→ **Problem to work on**
Show the lines of the material that contain the word "what".
◇ ◇ ◇
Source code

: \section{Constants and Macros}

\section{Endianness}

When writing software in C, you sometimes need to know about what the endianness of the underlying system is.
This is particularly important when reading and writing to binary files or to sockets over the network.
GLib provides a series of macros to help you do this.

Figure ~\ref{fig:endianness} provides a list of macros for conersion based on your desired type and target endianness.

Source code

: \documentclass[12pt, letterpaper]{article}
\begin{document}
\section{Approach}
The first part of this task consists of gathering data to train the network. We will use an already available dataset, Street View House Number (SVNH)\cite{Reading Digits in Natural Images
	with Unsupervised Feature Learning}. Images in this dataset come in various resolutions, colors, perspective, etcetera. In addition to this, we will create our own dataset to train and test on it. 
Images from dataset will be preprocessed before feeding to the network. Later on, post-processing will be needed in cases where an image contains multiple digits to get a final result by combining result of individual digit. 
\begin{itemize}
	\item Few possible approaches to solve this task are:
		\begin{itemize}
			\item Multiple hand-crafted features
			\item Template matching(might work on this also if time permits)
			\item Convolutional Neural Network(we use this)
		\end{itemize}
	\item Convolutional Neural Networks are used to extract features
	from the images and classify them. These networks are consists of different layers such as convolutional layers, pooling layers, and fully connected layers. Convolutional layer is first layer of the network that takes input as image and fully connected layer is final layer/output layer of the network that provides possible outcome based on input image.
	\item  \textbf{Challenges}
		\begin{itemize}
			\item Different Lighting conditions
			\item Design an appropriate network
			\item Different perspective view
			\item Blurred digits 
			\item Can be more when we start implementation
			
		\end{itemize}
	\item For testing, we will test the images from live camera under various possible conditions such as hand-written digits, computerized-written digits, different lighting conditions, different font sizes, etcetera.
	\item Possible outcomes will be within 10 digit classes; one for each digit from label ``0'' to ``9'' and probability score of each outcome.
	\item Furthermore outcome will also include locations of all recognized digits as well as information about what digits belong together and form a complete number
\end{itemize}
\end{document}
◇ ◇ ◇
→ **Answer area**
When writing software in C, you sometimes need to know about what the endianness of the underlying system is.
	\item Furthermore outcome will also include locations of all recognized digits as well as information about what digits belong together and form a complete number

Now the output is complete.